Endüstriciler, iktisatçılar ve utilitarian devrimciler tarafından konan, “Poor Law”a (Yoksullar Kanunu) karşıydı; bu kanun koyucular, yoksulluğu, işsizliği halkın tembellikten ve boş gezmekten zevk aldığını ileri sürerek açlıktan ölmek üzere olanlardan başka kimse başvurmasın diye, yoksullar evlerini ve başka yardım kuruluşlarını son derece kötü, arzu edilmeyecek bir duruma sokmuşlardı.
Ceza kanunuyla ceza tatbik usulü arasındaki ayrılıklara; adaletin yavaş işlemesine; çocukların ihmaline; özel okul öğretmenlerinin o zalimliğine ve kaygısızlığına; şehrin yoksul semtlerindeki sağlığa aykırı şartlara; İşçiler Birliğine ve patronların bencilliklerine; “laisser faire” iktisadi doktrinine ve benimsenmiş olan sosyal kaygısızlık ilkesine; bütün bunlara karşıydı. Dickens utilitarian bir çağın kuru havasında yavaş yavaş eriyip giden ulusal duygululuğu kamçılamış, hayatın amaçlarının orantılı değerleri arasındaki dengeyi ve düzeni yeniden kurmaya çalışmıştır. Bu psikolojik davranış, iktisatçıların bireysel teorisini tutan kafalara karşı amansız savaşında üst noktasına erişmiştir.
Dickens elinden geldiği kadar gerçekten uzaklaşmaz: Bütün idealist çıkışlarına rağmen, ruhundaki romantikliğe rağmen, düzenini gerçek üstüne kurmaya çalışır.
Çabuk yazardı Dickens, bu yüzden sanat üstünde uzun uzun duramamıştır; üslubunda yeknesaklık vardır, tekrarlar boldur. İngiliz romancıları arasında Dickens ne en sanatkârı ne en psikoloğu ne en realisti ne en sürükleyicisidir ama bütün bunlara rağmen yine de en ulusalı, en özelliği ve kişiliği olanı, en büyüğüdür.

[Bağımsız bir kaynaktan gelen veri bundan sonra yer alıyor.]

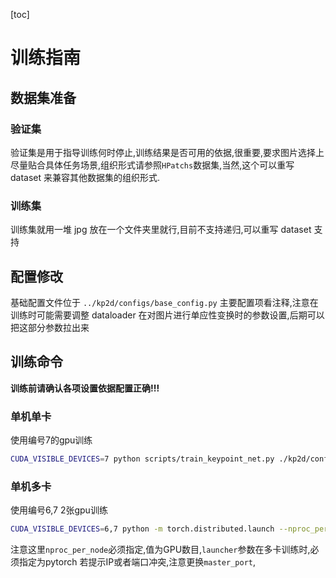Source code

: [toc]

# 训练指南
## 数据集准备
### 验证集
验证集是用于指导训练何时停止,训练结果是否可用的依据,很重要,要求图片选择上尽量贴合具体任务场景,组织形式请参照`HPatchs`数据集,当然,这个可以重写 dataset 来兼容其他数据集的组织形式.

### 训练集
训练集就用一堆 jpg 放在一个文件夹里就行,目前不支持递归,可以重写 dataset 支持

## 配置修改
基础配置文件位于 `../kp2d/configs/base_config.py`
主要配置项看注释,注意在训练时可能需要调整 dataloader 在对图片进行单应性变换时的参数设置,后期可以把这部分参数拉出来

## 训练命令
**训练前请确认各项设置依据配置正确!!!**
### 单机单卡
使用编号7的gpu训练
```bash
CUDA_VISIBLE_DEVICES=7 python scripts/train_keypoint_net.py ./kp2d/configs/v4.yaml
```

### 单机多卡
使用编号6,7 2张gpu训练
```bash
CUDA_VISIBLE_DEVICES=6,7 python -m torch.distributed.launch --nproc_per_node=2 --master_port=29501 scripts/train_keypoint_net.py ./kp2d/configs/v4.yaml --launcher pytorch
```
注意这里`nproc_per_node`必须指定,值为GPU数目,`launcher`参数在多卡训练时,必须指定为pytorch 若提示IP或者端口冲突,注意更换`master_port`,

Dickens’ı Dickens yapan “humour”udur. Komiği ciddi, ciddiyi komik göstermektir humour. Bu kelimenin Türkçede karşılığı olmadığı gibi, Avrupa dillerinde de yoktur. Gülümsetmektir amacı, güldürmek değil; ama öyle, gelip geçen hafif bir gülümseme değildir bu, benliğimizi kaplayan, derinlerimizden gelen, gelip de uzun bir süre dudaklarımızda takılı kalan, bir yanımızı okşarken, bir yanımızı iğneleyen, anlam dolu bir gülümseme. Humour yazarlarının en büyükleri İngiltere’dedir -aslında salt bir İngiliz davranışıdır bu- bu yazarların en büyüğüyse Dickens’tır. Günlük hayatımızdaki en küçük bir Don Kişot’ça davranışımız ve yaşantımız gözünden kaçmaz Dickens’ın; küçük gibi görünen, ama aslında büyük bir zincirin halkalarından olan bu davranışlar öyle ağdalı ve abartılmış bir dille verilmiştir ki aynı havayı Türkçede verebilmek için Arapça kelime kullanmaktan kaçınılamamıştır.
Ender GürolBÖLÜM 1
OLİVER TWIST’İN DOĞDUĞU YER, DOĞUMUNUN HANGİ ŞARTLAR ALTINDA OLDUĞU
Türlü sebepler yüzünden açıklamadan çekindiğim, gelişigüzel bir ad da takmak istemediğim bir şehirdeki, küçük büyük her şehirde öteden beri görülen amme müesseselerinin birinde, yani bir yoksullarevinde, tekrarlamak zahmetine katlanmayı gereksiz bulduğum -tekrarlasam da hikâyenin henüz başındayken okuru ilgilendirmez ya- bir yılın, bir gününde, adı bu bölümün başına takılı, ölümlü nesne dünyaya geldi.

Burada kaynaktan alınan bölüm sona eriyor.